## Why Multi-Head Latent Attention?

So the main reason for using multi-head latent attention is to reduce the size required to cache the key and value vectors
or we say the KV cache size

### Why is KV cache size important to reduce ?

The KV cache size is important to reduce because it directly affects the memory usage of the model. A larger KV cache size means more memory is required to store the key and value vectors, which can lead to higher memory costs and potential out-of-memory errors. By reducing the KV cache size, we can optimize memory usage and improve the overall efficiency of the model.

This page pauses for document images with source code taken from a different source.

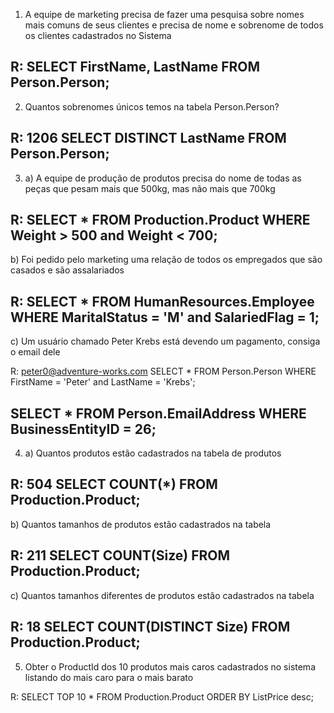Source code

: 1) A equipe de marketing precisa de fazer uma pesquisa
sobre nomes mais comuns de seus clientes e precisa de
nome e sobrenome de todos os clientes cadastrados no Sistema

R:
SELECT FirstName, LastName
FROM Person.Person;
-----------------------------------------------------
2) Quantos sobrenomes únicos temos na 
tabela Person.Person?

R: 1206 
SELECT DISTINCT LastName
FROM Person.Person;
-----------------------------------------------------
3) a) A equipe de produção de produtos precisa do nome de todas
as peças que pesam mais que 500kg, mas não mais que 700kg

R:
SELECT *
FROM Production.Product
WHERE Weight > 500 and Weight < 700;
-----------------------------------------------------
b) Foi pedido pelo marketing uma relação de todos os empregados que são
casados e são assalariados

R:
SELECT *
FROM HumanResources.Employee
WHERE MaritalStatus = 'M' and SalariedFlag = 1;
-----------------------------------------------------
c) Um usuário chamado Peter Krebs está devendo um pagamento, consiga o
email dele

R: peter0@adventure-works.com
SELECT *
FROM Person.Person
WHERE FirstName = 'Peter' and LastName = 'Krebs';

SELECT * 
FROM Person.EmailAddress
WHERE BusinessEntityID = 26;
-----------------------------------------------------
4) a) Quantos produtos estão cadastrados na tabela
de produtos

R: 504
SELECT COUNT(*)
FROM Production.Product;
-----------------------------------------------------
b) Quantos tamanhos de produtos estão cadastrados
na tabela

R: 211
SELECT COUNT(Size)
FROM Production.Product;
-----------------------------------------------------
c) Quantos tamanhos diferentes de produtos estão
cadastrados na tabela

R: 18
SELECT COUNT(DISTINCT Size)
FROM Production.Product;
-----------------------------------------------------
5) Obter o ProductId dos 10 produtos mais caros cadastrados
no sistema listando do mais caro para o mais barato

R:
SELECT TOP 10 *
FROM Production.Product
ORDER BY ListPrice desc;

#### Why to even store them ?

The key and value vectors are stored in the cache to avoid redundant calculations during the attention process. When the same input is processed multiple times, the key and value vectors can be reused, which can improve performance and reduce memory usage.

#### How does mutli-head latent attention help in reducing the KV cache size ?

In mutli-head latent attention, we use latent variables to represent the key and value vectors, which can be computed once and reused for multiple tokens. This reduces the size of the KV cache required to store the key and value vectors for each token.


How does it plays out ?

Let's say our input matrix is of shape [2,768] i.e. 2 tokens and 768 dimensions (embeddings)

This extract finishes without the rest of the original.